Definition of antagonize in English:


(British antagonise)


[with object]
  • 1Cause (someone) to become hostile.

    ‘the aim was to antagonize visiting supporters’
    • ‘We didn't go out of our way to antagonise him, indeed we tried to avoid all contact.’
    • ‘Why go out of the way to offend and antagonize religious people?’
    • ‘No matter how hard he tries, you can't help but feel that he secretly enjoys antagonising his readers.’
    • ‘Councils in Bolton and Manchester have also recently come under fire with calls from politicians to get a grip of wardens whose hard-line approach is antagonising motorists and driving shoppers out of the towns.’
    • ‘I absolve him - though I would not do the same for all his cabinet colleagues - of a desire not to antagonise the voters to whom the Conservative advertisement was meant to appeal.’
    • ‘He liked his neighbour and didn't want to antagonize him.’
    • ‘The civil-service strikers may indeed draw attention to their employment conditions, but only at the expense of antagonising the people they are supposed to serve because they are extremely unlikely to change the government's plans.’

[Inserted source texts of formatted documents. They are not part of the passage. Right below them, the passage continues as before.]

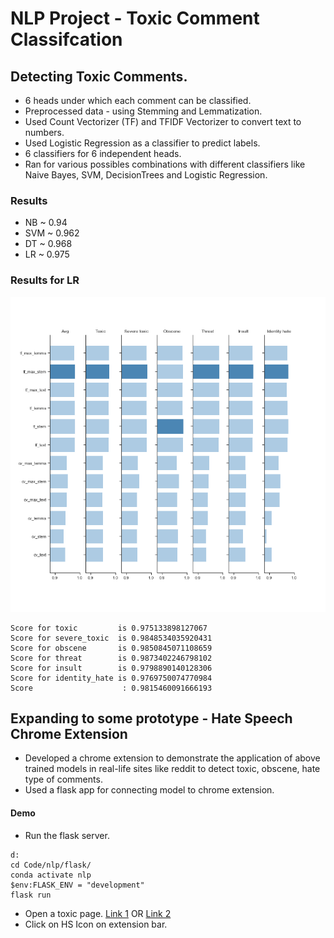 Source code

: # NLP Project - Toxic Comment Classifcation

## Detecting Toxic Comments.
- 6 heads under which each comment can be classified.
- Preprocessed data - using Stemming and Lemmatization.
- Used Count Vectorizer (TF) and TFIDF Vectorizer to convert text to numbers.
- Used Logistic Regression as a classifier to predict labels.
- 6 classifiers for 6 independent heads.
- Ran for various possibles combinations with different classifiers like Naive Bayes, SVM, DecisionTrees and Logistic Regression.

### Results
- NB ~ 0.94
- SVM ~ 0.962
- DT ~ 0.968
- LR ~ 0.975

### Results for LR
![Drag Racing](results.png)

```
Score for toxic         is 0.975133898127067
Score for severe_toxic  is 0.9848534035920431
Score for obscene       is 0.9850845071108659
Score for threat        is 0.9873402246798102
Score for insult        is 0.9798890140128306
Score for identity_hate is 0.9769750074770984
Score                    : 0.9815460091666193
```


## Expanding to some prototype - Hate Speech Chrome Extension
- Developed a chrome extension to demonstrate the application of above trained models in real-life sites like reddit to detect toxic, obscene, hate type of comments.
- Used a flask app for connecting model to chrome extension.

#### Demo
- Run the flask server.
```
d:
cd Code/nlp/flask/
conda activate nlp
$env:FLASK_ENV = "development"
flask run
```
- Open a toxic page. [Link 1](https://www.reddit.com/r/atheism/comments/dmwmhh/if_youre_religious_you_should_be_disqualified/) OR [Link 2](https://www.reddit.com/r/4chan/comments/a0324h/helping_the_irs_catch_th0ts/)
- Click on HS Icon on extension bar.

    • ‘She antagonised her civil servants, infuriated her leaders, insulted colleagues.’
    • ‘The other two cats aren't openly hostile to her, but they seem to want to antagonize her.’
    • ‘She should be able to have fun and do what she wants and not have people antagonising her.’

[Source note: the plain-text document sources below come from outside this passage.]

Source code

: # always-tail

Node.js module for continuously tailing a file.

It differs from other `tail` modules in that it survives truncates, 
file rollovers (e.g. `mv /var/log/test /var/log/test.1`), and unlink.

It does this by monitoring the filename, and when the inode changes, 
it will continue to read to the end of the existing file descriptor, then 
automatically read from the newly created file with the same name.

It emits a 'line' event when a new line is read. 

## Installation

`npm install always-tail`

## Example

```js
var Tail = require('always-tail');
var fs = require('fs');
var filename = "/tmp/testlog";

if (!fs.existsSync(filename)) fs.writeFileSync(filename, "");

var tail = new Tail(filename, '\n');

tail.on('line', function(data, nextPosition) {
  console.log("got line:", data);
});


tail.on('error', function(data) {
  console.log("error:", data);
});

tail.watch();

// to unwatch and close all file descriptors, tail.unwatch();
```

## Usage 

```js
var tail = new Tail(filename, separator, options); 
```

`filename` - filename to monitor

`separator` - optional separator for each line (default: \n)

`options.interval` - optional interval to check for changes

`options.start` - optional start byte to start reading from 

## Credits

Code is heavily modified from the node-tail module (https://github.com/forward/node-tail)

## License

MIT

    • ‘I personally don't think we should be given more powers because it would just antagonise people.’
    • ‘Till then, find someone else you like reading, and stop reading my blog if it antagonizes you.’
    • ‘It is spending astronomical amounts of money, alienating allies and further antagonizing opponents.’

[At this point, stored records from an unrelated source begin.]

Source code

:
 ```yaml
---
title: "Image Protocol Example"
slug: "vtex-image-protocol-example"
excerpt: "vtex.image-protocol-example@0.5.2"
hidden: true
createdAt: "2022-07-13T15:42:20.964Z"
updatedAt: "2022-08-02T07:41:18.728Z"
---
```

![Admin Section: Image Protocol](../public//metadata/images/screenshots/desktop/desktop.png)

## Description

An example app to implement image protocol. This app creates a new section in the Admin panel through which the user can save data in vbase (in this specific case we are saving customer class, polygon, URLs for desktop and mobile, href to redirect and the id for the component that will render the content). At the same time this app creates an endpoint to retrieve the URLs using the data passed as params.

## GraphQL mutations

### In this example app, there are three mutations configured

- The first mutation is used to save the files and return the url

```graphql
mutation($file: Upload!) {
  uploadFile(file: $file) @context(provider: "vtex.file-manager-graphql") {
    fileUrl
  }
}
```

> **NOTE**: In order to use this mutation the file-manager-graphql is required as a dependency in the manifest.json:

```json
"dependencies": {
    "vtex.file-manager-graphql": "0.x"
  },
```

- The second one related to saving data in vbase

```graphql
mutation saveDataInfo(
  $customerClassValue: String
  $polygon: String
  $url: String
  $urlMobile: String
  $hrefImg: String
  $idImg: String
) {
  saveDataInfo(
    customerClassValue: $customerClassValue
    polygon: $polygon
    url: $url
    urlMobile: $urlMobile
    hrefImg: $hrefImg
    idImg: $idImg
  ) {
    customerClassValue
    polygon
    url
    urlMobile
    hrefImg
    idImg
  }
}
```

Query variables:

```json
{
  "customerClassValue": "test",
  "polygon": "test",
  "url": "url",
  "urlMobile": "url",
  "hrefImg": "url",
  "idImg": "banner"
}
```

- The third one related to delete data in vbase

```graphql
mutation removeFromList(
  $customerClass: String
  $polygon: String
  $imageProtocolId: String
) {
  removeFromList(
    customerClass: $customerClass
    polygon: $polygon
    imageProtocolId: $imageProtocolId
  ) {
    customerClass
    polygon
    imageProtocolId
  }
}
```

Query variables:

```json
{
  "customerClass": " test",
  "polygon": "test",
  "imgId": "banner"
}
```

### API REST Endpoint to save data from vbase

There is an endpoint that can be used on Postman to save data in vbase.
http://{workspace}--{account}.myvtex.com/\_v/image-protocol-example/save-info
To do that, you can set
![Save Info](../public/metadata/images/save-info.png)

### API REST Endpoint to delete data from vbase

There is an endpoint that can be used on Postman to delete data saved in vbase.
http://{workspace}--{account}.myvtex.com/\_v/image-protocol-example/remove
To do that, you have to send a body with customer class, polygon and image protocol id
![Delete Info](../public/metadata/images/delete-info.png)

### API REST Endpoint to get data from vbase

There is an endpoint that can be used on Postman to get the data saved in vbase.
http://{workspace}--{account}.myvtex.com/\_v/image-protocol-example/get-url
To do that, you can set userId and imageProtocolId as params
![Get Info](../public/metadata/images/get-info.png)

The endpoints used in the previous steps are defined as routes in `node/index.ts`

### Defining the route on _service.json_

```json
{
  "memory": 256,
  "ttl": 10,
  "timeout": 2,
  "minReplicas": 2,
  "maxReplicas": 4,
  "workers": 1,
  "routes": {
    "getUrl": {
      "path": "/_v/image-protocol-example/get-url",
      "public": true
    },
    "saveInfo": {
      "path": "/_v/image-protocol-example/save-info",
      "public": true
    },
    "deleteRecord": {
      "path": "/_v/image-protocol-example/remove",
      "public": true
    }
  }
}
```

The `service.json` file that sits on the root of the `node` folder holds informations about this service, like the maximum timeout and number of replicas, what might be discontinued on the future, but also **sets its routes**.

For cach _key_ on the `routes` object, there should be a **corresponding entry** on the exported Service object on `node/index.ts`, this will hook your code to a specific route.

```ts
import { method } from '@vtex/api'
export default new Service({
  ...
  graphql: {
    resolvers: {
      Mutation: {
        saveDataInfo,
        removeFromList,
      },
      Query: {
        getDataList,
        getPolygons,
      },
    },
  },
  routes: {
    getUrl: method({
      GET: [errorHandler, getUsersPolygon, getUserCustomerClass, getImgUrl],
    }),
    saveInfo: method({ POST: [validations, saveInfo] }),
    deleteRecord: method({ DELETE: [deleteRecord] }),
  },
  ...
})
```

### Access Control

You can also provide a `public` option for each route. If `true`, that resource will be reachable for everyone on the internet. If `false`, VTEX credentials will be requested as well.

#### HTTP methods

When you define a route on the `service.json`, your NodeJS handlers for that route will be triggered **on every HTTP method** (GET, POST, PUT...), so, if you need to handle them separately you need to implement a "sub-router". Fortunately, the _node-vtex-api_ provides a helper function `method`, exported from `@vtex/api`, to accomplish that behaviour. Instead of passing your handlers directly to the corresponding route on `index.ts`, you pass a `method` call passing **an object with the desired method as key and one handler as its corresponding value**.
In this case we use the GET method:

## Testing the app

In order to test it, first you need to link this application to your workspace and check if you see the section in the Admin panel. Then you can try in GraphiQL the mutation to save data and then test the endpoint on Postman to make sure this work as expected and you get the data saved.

    • ‘He tried antagonising me and being patronising and condescending but he didn't intimidate me.’
    • ‘I fully admit I have gone out of my way on more than one occasion to needle and to antagonize him.’
    • ‘After all, it's a tiny place that earns a substantial part of its living by hosting the enormous EU bureaucracy so it's not the kind of country that stands to benefit from antagonising anybody.’
    • ‘The biggest drawback to this plan is that it will antagonize opponents of outsourcing.’
    • ‘But he quickly antagonises local people who want the land to be owned and used for the community's benefit.’
    • ‘He was less aggressive today but we played against a team that also wanted just to play football and not antagonise him.’
    • ‘Such high-level favoritism risks further antagonizing citizens who are fed up with officials helping themselves to public funds.’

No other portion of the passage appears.